I'm not claiming that the post-Coldwar world order and globalization was just,
of course it was not. But the total collapse of the previous system is not
something without serious consequences. I could only hope that the current
failures are "only" a temporary stagnation with limited conflicts and damages,
that this situation is merely a transitional period, and could be soon solved
peacefully by the next technological innovations. On the other hand, if it's
not true, I can only hope it's not a repetition of pre-World War I history.

------
thanatropism
Counterpoint: [http://www.generation-
online.org/p/fpdeleuze10.htm](http://www.generation-
online.org/p/fpdeleuze10.htm)

Quote:

\----

Desire is not putting something up on a pedestal and saying, hey, I desire
this. We don't desire liberty and so forth, for example; that doesn't mean
anything. We find ourselves in situations.

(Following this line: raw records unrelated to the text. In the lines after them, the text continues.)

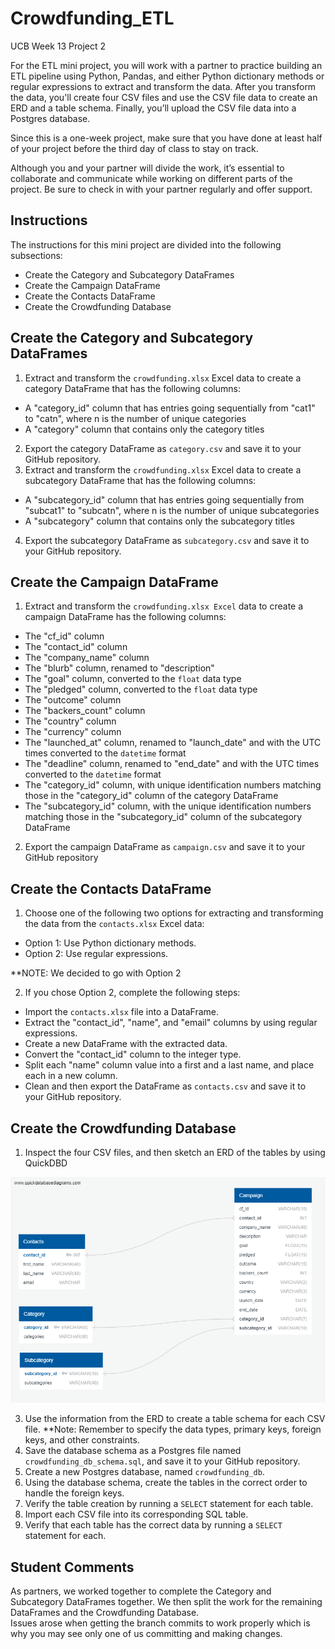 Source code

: # Crowdfunding_ETL
UCB Week 13 Project 2

For the ETL mini project, you will work with a partner to practice building an ETL pipeline using Python, Pandas, and either Python dictionary methods or regular expressions to extract and transform the data. After you transform the data, you'll create four CSV files and use the CSV file data to create an ERD and a table schema. Finally, you’ll upload the CSV file data into a Postgres database.

Since this is a one-week project, make sure that you have done at least half of your project before the third day of class to stay on track.

Although you and your partner will divide the work, it’s essential to collaborate and communicate while working on different parts of the project. Be sure to check in with your partner regularly and offer support.

## Instructions
The instructions for this mini project are divided into the following subsections:
* Create the Category and Subcategory DataFrames
* Create the Campaign DataFrame
* Create the Contacts DataFrame
* Create the Crowdfunding Database

## Create the Category and Subcategory DataFrames
1. Extract and transform the `crowdfunding.xlsx` Excel data to create a category DataFrame that has the following columns:
* A "category_id" column that has entries going sequentially from "cat1" to "catn", where n is the number of unique categories
* A "category" column that contains only the category titles
2. Export the category DataFrame as `category.csv` and save it to your GitHub repository.
3. Extract and transform the `crowdfunding.xlsx` Excel data to create a subcategory DataFrame that has the following columns:
* A "subcategory_id" column that has entries going sequentially from "subcat1" to "subcatn", where n is the number of unique subcategories
* A "subcategory" column that contains only the subcategory titles
4. Export the subcategory DataFrame as `subcategory.csv` and save it to your GitHub repository.

## Create the Campaign DataFrame
1. Extract and transform the `crowdfunding.xlsx Excel` data to create a campaign DataFrame has the following columns:
* The "cf_id" column
* The "contact_id" column
* The "company_name" column
* The "blurb" column, renamed to "description"
* The "goal" column, converted to the `float` data type
* The "pledged" column, converted to the `float` data type
* The "outcome" column
* The "backers_count" column
* The "country" column
* The "currency" column
* The "launched_at" column, renamed to "launch_date" and with the UTC times converted to the `datetime` format
* The "deadline" column, renamed to "end_date" and with the UTC times converted to the `datetime` format
* The "category_id" column, with unique identification numbers matching those in the "category_id" column of the category DataFrame
* The "subcategory_id" column, with the unique identification numbers matching those in the "subcategory_id" column of the subcategory DataFrame
2. Export the campaign DataFrame as `campaign.csv` and save it to your GitHub repository

## Create the Contacts DataFrame
1. Choose one of the following two options for extracting and transforming the data from the `contacts.xlsx` Excel data:
* Option 1: Use Python dictionary methods.
* Option 2: Use regular expressions.

**NOTE: We decided to go with Option 2

2. If you chose Option 2, complete the following steps:
* Import the `contacts.xlsx` file into a DataFrame.
* Extract the "contact_id", "name", and "email" columns by using regular expressions.
* Create a new DataFrame with the extracted data.
* Convert the "contact_id" column to the integer type.
* Split each "name" column value into a first and a last name, and place each in a new column.
* Clean and then export the DataFrame as `contacts.csv` and save it to your GitHub repository.

## Create the Crowdfunding Database

1. Inspect the four CSV files, and then sketch an ERD of the tables by using QuickDBD 

![ERD](Crowdfunding_ERD.png)

3. Use the information from the ERD to create a table schema for each CSV file.
**Note: Remember to specify the data types, primary keys, foreign keys, and other constraints.
3. Save the database schema as a Postgres file named `crowdfunding_db_schema.sql`, and save it to your GitHub repository.
4. Create a new Postgres database, named `crowdfunding_db`.
5. Using the database schema, create the tables in the correct order to handle the foreign keys.
6. Verify the table creation by running a `SELECT` statement for each table.
7. Import each CSV file into its corresponding SQL table.
8. Verify that each table has the correct data by running a `SELECT` statement for each.


## Student Comments
As partners, we worked together to complete the Category and Subcategory DataFrames together.  We then split the work for the remaining DataFrames and the Crowdfunding Database.  
Issues arose when getting the branch commits to work properly which is why you may see only one of us committing and making changes.




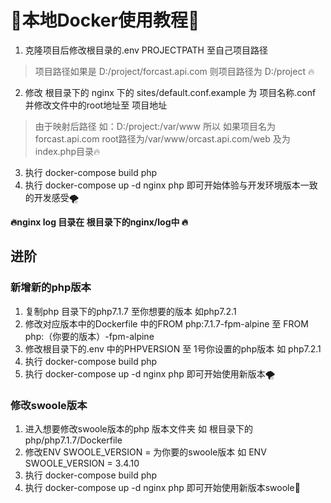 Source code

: # 🚀本地Docker使用教程🚗
1. 克隆项目后修改根目录的.env PROJECTPATH 至自己项目路径
> 项目路径如果是 D:/project/forcast.api.com 则项目路径为 D:/project 🔥
2. 修改 根目录下的 nginx 下的 sites/default.conf.example 为 项目名称.conf 并修改文件中的root地址至 项目地址
> 由于映射后路径 如：D:/project:/var/www 所以 如果项目名为forcast.api.com root路径为/var/www/orcast.api.com/web  及为index.php目录🔥
3. 执行 docker-compose build php
4. 执行 docker-compose up -d nginx php 即可开始体验与开发环境版本一致的开发感受🌪️


**🔥nginx log 目录在 根目录下的nginx/log中 🔥**

## 进阶
### 新增新的php版本
1. 复制php 目录下的php7.1.7 至你想要的版本 如php7.2.1
2. 修改对应版本中的Dockerfile 中的FROM php:7.1.7-fpm-alpine 至 FROM php:（你要的版本）-fpm-alpine
3. 修改根目录下的.env 中的PHPVERSION 至 1号你设置的php版本 如 php7.2.1
4. 执行 docker-compose build php
5. 执行 docker-compose up -d nginx php 即可开始使用新版本🌪️

### 修改swoole版本
1. 进入想要修改swoole版本的php 版本文件夹 如 根目录下的 php/php7.1.7/Dockerfile
2. 修改ENV SWOOLE_VERSION = 为你要的swoole版本 如 ENV SWOOLE_VERSION = 3.4.10
3. 执行 docker-compose build php
4. 执行 docker-compose up -d nginx php 即可开始使用新版本swoole🚀  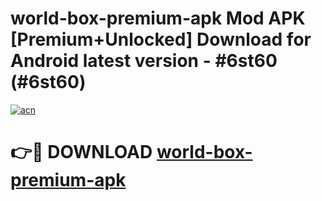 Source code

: # world-box-premium-apk Mod APK [Premium+Unlocked] Download for Android latest version - #6st60 (#6st60)

[![acn](https://github.com/user-attachments/assets/0f9c940e-d8b0-45ae-aac7-cd30a18b3e1c)](https://app.mediaupload.pro?title=world-box-premium-apk&ref=19F)

# 👉🔴 DOWNLOAD [world-box-premium-apk](https://app.mediaupload.pro?title=world-box-premium-apk&ref=19F) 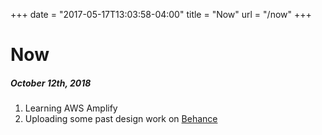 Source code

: +++
date = "2017-05-17T13:03:58-04:00"
title = "Now"
url = "/now"
+++

# Now

##### October 12th, 2018
 
1. Learning AWS Amplify
2. Uploading some past design work on <a href="https://www.behance.net/andrewtg">Behance</a>
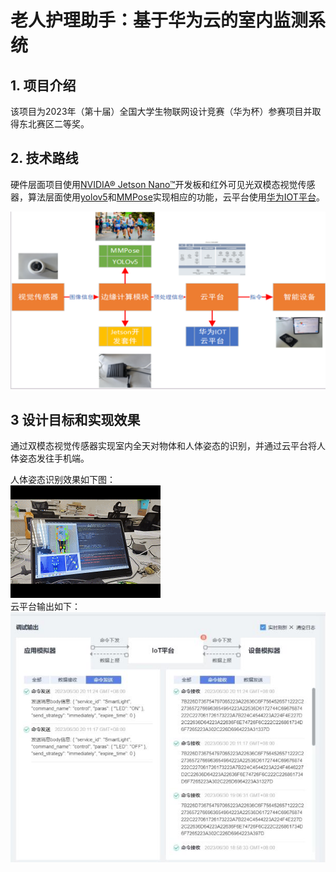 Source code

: # 老人护理助手：基于华为云的室内监测系统
## 1. 项目介绍
该项目为2023年（第十届）全国大学生物联网设计竞赛（华为杯）参赛项目并取得东北赛区二等奖。

## 2. 技术路线
硬件层面项目使用[NVIDIA® Jetson Nano™](https://www.nvidia.cn/autonomous-machines/embedded-systems/jetson-nano/)开发板和红外可见光双模态视觉传感器，算法层面使用[yolov5](https://github.com/ultralytics/yolov5)和[MMPose](https://github.com/open-mmlab/mmpose)实现相应的功能，云平台使用[华为IOT平台](https://www.huaweicloud.com/product/iothub.html)。

![技术路线](/img/技术路线.png)

## 3 设计目标和实现效果

通过双模态视觉传感器实现室内全天对物体和人体姿态的识别，并通过云平台将人体姿态发往手机端。

人体姿态识别效果如下图：  
![](/img/人体姿态识别.gif)  
云平台输出如下：
![](/img/IOT平台.jpg)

Take today's Armenia, a recent example. What is the situation there? If I
understand correctly -- please let me know if I don't, though that's not the
point either -- there's an Armenian enclave in another Soviet republic. So
there's an Armenian republic, and then an enclave. Well, that's a situation.
First, there's the massacre that the Turks, or the Turkic people, I'm not
sure, massacre the Armenians once again, in their enclave. The Armenians take
refuge in their republic -- I think, and again, please correct my errors --
and then, there, an earthquake hits. It's as if they were in the Marquis de
Sade. These poor people went through the worst ordeals that they could face,
and they've only just escaped into shelter when Mother Nature starts it all up
again.

I mean, we say "human rights", but in the end, that's a party line for
intellectuals, and for odious intellectuals, and for intellectuals without any
ideas of their own. Right off the bat, I've noticed that these declarations of
human rights are never done by way of the people that are primarily concerned,
the Armenian associations and communities, and so on. Their problem isn't
human rights. What is it?

The Armenian problem is typical of what one might call a problem of
jurisprudence. It is extraordinarily complex. What can be done to save the
Armenians, and to enable the Armenians to extricate themselves from this
situation? And then, on top of things, the earthquake kicks in. An earthquake
whose unfolding also had its reasons, buildings which weren't well built,
which weren't put together as they should have been. All of these things are
jurisprudence cases. To act for liberty, to become a revolutionary, this is to
act on the plane of jurisprudence. To call out to justice -- justice does not
exist, and human rights do not exist. What counts is jurisprudence: _that_ is
the invention of rights, invention of the law. So those who are content to
remind us of human rights, and recite lists of human rights -- they are
idiots. It's not a question of applying human rights. It is one of inventing
jurisprudences where, in each case, this or that will no longer be possible.
And that's something quite different.